The Army argued with the Air Force about how much money should go into more
airplanes. The military may have exaggerated the threat of the Cold War so they
could get more funding.[27]
Truman and Acheson often found themselves attacked by Republicans in Congress
and adjusted their priorities to shield themselves from the bitter bile spewing
from the likes of Joseph McCarthy. Douglas MacArthur was acting insubordinate
and irresponsible (Gaddis had much praise for MacArthur’s policies in the
Japanese occupation,[28]
Leffler did not include any such praise in his book).
For
both Gaddis and Leffler, the titles they chose for their books were featured
prominently in their overall themes. Whereas Gaddis felt that “we now know” a
lot more than we used to due to the recent declassification of Soviet
documents, Leffler illustrated that the primary goal of the United States
during the Truman administration was to establish a “preponderance of power,”
and presence around the globe. Their motivation was not offensive like Caesar,
Napoleon, or Hitler, but defensive. They wanted to control areas before the
Soviets got them, or else they would find themselves very lonely when searching
for trading partners.

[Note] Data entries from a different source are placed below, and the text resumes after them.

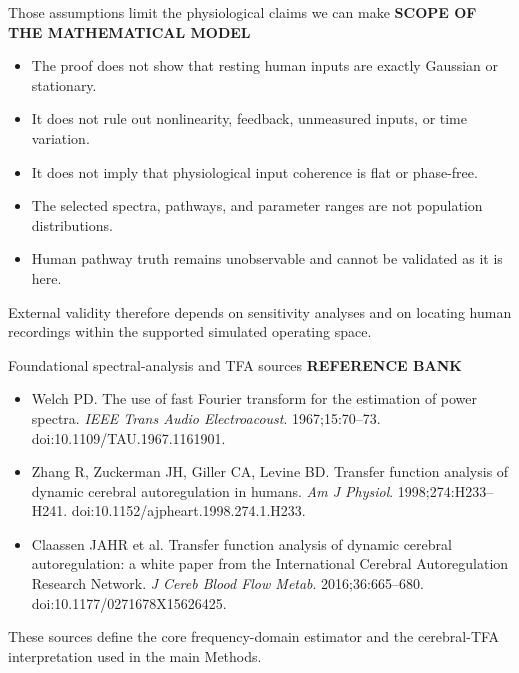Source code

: \documentclass[aspectratio=169,11pt]{beamer}
\newcommand{\sectionlabel}[1]{%
  {\color{Accent}\fontsize{8}{9.5}\selectfont\bfseries\MakeUppercase{#1}}\par\vspace{0.12cm}}
\begin{document}
\begin{frame}{Those assumptions limit the physiological claims we can make}
\sectionlabel{Scope of the Mathematical Model}
\fontsize{10.5}{13.0}\selectfont
\begin{itemize}
  \item The proof does not show that resting human inputs are exactly Gaussian or stationary.
  \item It does not rule out nonlinearity, feedback, unmeasured inputs, or time variation.
  \item It does not imply that physiological input coherence is flat or phase-free.
  \item The selected spectra, pathways, and parameter ranges are not population distributions.
  \item Human pathway truth remains unobservable and cannot be validated as it is here.
\end{itemize}

\vspace{0.16cm}
External validity therefore depends on sensitivity analyses and on locating
human recordings within the supported simulated operating space.
\end{frame}

\begin{frame}{Foundational spectral-analysis and TFA sources}
\sectionlabel{Reference Bank}
\fontsize{9.4}{11.8}\selectfont
\begin{itemize}
  \item Welch PD. The use of fast Fourier transform for the estimation of power spectra. \emph{IEEE Trans Audio Electroacoust}. 1967;15:70--73. doi:10.1109/TAU.1967.1161901.
  \item Zhang R, Zuckerman JH, Giller CA, Levine BD. Transfer function analysis of dynamic cerebral autoregulation in humans. \emph{Am J Physiol}. 1998;274:H233--H241. doi:10.1152/ajpheart.1998.274.1.H233.
  \item Claassen JAHR et al. Transfer function analysis of dynamic cerebral autoregulation: a white paper from the International Cerebral Autoregulation Research Network. \emph{J Cereb Blood Flow Metab}. 2016;36:665--680. doi:10.1177/0271678X15626425.
\end{itemize}

\vspace{0.18cm}
These sources define the core frequency-domain estimator and the cerebral-TFA
interpretation used in the main Methods.
\end{frame}
\end{document}

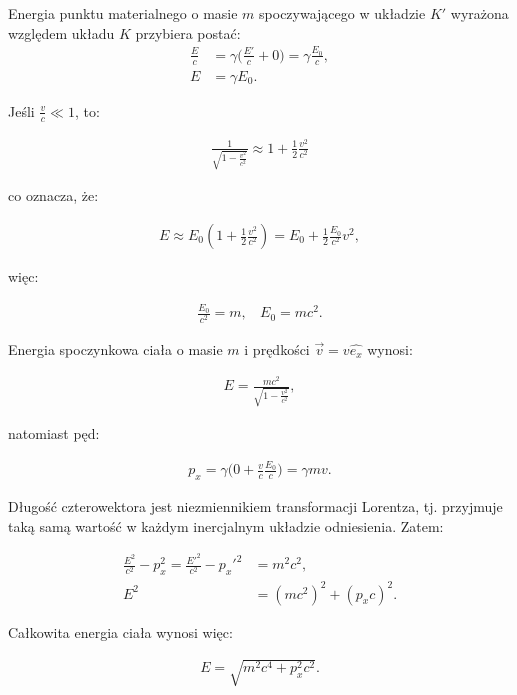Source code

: \documentclass{article}
\begin{document}
\noindent Energia punktu materialnego o masie $m$ spoczywającego w układzie $K'$ wyrażona względem układu $K$ przybiera postać:
\begin{align*}
\frac{E}{c} &= \gamma \biggl(\frac{E'}{c} + 0 \biggr) = \gamma \frac{E_0}{c}, \\
E &= \gamma E_0.
\end{align*}

\noindent Jeśli $\frac{v}{c} \ll 1$, to:

\begin{align*}
\frac{1}{\sqrt{1 - \frac{v^2}{c^2}}} \approx 1 + \frac{1}{2} \frac{v^2}{c^2}
\end{align*}

\noindent co oznacza, że:

\begin{align*}
E \approx E_0 (1+ \frac{1}{2} \frac{v^2}{c^2}) = E_0 + \frac{1}{2} \frac{E_0}{c^2}v^2,
\end{align*}

\noindent więc:

\begin{align*}
\frac{E_0}{c^2} = m, \:\:\:\: E_0 = mc^2.
\end{align*}

\noindent Energia spoczynkowa ciała o masie $m$ i prędkości $\vec{v} = v \hat{e_x}$ wynosi:

\begin{align*}
E = \frac{mc^2}{\sqrt{1 - \frac{v^2}{c^2}}},
\end{align*}

\noindent natomiast pęd:

\begin{align*}
p_x = \gamma \biggl(0 + \frac{v}{c} \frac{E_0}{c}\biggr) = \gamma m v.
\end{align*}

\noindent Długość czterowektora jest niezmiennikiem transformacji Lorentza, tj. przyjmuje taką samą wartość w każdym inercjalnym układzie odniesienia. Zatem:

\begin{align*}
\frac{E^2}{c^2} - p_x^2 = \frac{E'^2}{c^2} - p_x'^2 &= m^2 c^2, \\
E^2 &= (mc^2)^2 + (p_xc)^2.
\end{align*}

\noindent Całkowita energia ciała wynosi więc:

\begin{align*}
E = \sqrt{m^2c^4 + p_x^2c^2}.
\end{align*}
\end{document}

Unfortunately, the Soviets saw these actions as
provocative, and thus the great race for arms began.
There
were still some major aspects and events of the Cold War left unexamined by
either of these books. Images remain of two cold warriors named Richard Nixon
and Leonid Brezhnev signing SALT treaties, and Ronald Reagan and Mikhail
Gorbachev bringing a new vision of the world to
If
the Cold War was not the “War to End All Wars,” then certainly it was the war
that changed the way wars were run. While there were skirmishes and even wars
within this war, this was a war that existed primarily at the negotiating
table. It was a war without a first shot fired and without a truce agreement
drawn up. It was a war where countries were afraid to use the full extent of
their weapons. It was a war that devoured the largest amount of economic
resources ever devoted to battle. Yet the purpose and meaning still escaped
historians, even as the books were closing on the final chapters of this era. A
totalitarian regime had been deposed, and a country vaulted itself to world
superpower status, yet there were no ticker tape parades to welcome home the
victors. There was only the sense that the world had just removed the loaded
gun from its own forehead.
[1] John Lewis Gaddis, We Now Know: Rethinking Cold War History, (Oxford: Clarendon Press, 1997), p. 293.
[2] Gaddis, p. 240.
[3] Melvyn P. Leffler, A Preponderance of Power: National Security, the Truman Administration, and the Cold War, (Stanford, California: Stanford University Press, 1992), p. 100.
[4] Gaddis continually referred to the American system of government as a “democracy,” rather than a representative republic. This error was so common that maybe it was not considered an error anymore, but if it was inaccurate, it served as a distraction.
[5] Gaddis, p. 50.
[6] Gaddis, p. 286.
[7] Gaddis, p. 201.
[8] Gaddis, p. 216.
[9] Gaddis, p. 253.
[10] Gaddis, p. 181.
[11] Gaddis, p. 259.
[12] Gaddis, p. 245.
[13] Gaddis, p. 185.
[14] Gaddis, p. 176.
[15] Gaddis, p. 271.
[16] Gaddis, p. 279.
[17] Gaddis, p. 286.
[18] Leffler, p. ix.
[19] Leffler, pp. 98, 135.
[20] Leffler, p. 470.
[21] Gaddis, p. 286.
[22] Leffler, p. 52.
[23] Leffler, p. 506.
[24] Leffler, p. 99.
[25] Both Leffler and Gaddis include a period after the S, as does Margaret Truman in her biography, but S was his middle name, not an initial.
[26] Leffler, p. 27.
[27] Leffler, p. 14.
[28] Gaddis, p. 57.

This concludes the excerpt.